Quiz 1 Study Guide

DSAN 5300: Statistical Learning

Extra Writeups

Published

Wednesday, March 12, 2025

Update Log

Practice problems added 2 February 2025, 8:30pm
First published 26 January 2025, 3:30pm

Overview

Hello DSAN 5300 Section 01 friends! First, please take a look at the course-wide study guide that was sent out over email by Prof. James! This guide just contains my additional summarization and some practice problems that I hope might link the concepts to stuff I’ve mentioned specifically in Section 01.

The key topics that the Quiz will cover can be organized into the following four subheadings:

(1) “Parametric” Modeling

What does it mean to have a “parametric” model? For example, in a model such as regression, which we write as

\[ Y = \beta_0 + \beta1_ X + \varepsilon, \]

which of the things in that equation are parameters of the model and which are not parameters (for example, which are just variables that we plug data into)?
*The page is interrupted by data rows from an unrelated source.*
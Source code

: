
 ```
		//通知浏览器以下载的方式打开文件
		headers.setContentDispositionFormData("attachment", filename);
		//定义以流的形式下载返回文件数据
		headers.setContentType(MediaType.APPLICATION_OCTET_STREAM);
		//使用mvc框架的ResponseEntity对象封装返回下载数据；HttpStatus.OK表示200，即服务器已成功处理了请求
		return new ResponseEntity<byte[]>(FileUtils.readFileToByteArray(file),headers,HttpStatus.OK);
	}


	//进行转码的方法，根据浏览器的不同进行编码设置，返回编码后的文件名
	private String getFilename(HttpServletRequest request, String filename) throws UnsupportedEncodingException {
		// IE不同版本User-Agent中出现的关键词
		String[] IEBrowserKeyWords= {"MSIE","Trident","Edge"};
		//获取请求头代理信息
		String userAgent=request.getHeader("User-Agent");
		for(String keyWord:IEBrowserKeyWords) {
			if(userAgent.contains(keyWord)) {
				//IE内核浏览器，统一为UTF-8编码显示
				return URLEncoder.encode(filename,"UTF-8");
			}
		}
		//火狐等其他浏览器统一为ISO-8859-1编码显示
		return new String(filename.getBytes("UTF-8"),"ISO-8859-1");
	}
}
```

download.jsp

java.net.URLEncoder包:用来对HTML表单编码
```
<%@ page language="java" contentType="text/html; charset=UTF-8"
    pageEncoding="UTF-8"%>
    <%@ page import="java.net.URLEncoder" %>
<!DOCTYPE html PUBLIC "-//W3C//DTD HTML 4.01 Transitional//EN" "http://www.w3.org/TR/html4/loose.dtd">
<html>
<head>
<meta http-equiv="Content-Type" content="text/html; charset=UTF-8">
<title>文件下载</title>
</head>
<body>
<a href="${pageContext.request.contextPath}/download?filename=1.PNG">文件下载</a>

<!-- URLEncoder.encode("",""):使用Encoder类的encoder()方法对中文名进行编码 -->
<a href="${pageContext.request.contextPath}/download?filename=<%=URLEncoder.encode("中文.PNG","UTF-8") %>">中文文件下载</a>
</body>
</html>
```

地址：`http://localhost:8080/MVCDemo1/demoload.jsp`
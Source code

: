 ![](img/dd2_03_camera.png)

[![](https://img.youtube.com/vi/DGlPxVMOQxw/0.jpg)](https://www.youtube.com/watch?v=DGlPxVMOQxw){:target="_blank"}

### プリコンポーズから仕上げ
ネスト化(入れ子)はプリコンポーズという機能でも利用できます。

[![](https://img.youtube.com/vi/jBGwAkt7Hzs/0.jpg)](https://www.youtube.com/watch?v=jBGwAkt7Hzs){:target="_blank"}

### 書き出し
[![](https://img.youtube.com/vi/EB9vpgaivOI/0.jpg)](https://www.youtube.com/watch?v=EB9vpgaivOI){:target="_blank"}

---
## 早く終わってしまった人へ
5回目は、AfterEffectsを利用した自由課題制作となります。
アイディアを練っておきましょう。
(2) Optimization in General

Once we’ve identified the parameters in a model, how do we evaluate how “good” or “bad” a certain setting for the parameters is? (The answer being, a loss function)

(3) Gradient Descent

Once we have a loss function, how does the gradient allow us to choose a random value for the parameter and then “make our way” towards the optimal value? The answer to this question is the main content in this previous writeup

As a refresher, a gradient is just the vector equivalent of a derivative. For example, in calculus we learn how

\[ f(x) = x^2 \]

has a derivative

\[ \frac{\partial f}{\partial x} = 2x. \]

So in this class, if \(\mathbf{x}\) is now a vector like \(\mathbf{x} = (x_1,x_2)\) instead of just a single number, the gradient or vector-valued derivative of \(f\) with respect to \(\mathbf{x}\), \(\nabla_{\mathbf{x}} f\), is

\[ \nabla_{\mathbf{x}} f = \frac{\partial f}{\partial \mathbf{x}} = \left( \frac{\partial f}{\partial x_1}, \frac{\partial f}{\partial x_2} \right) \]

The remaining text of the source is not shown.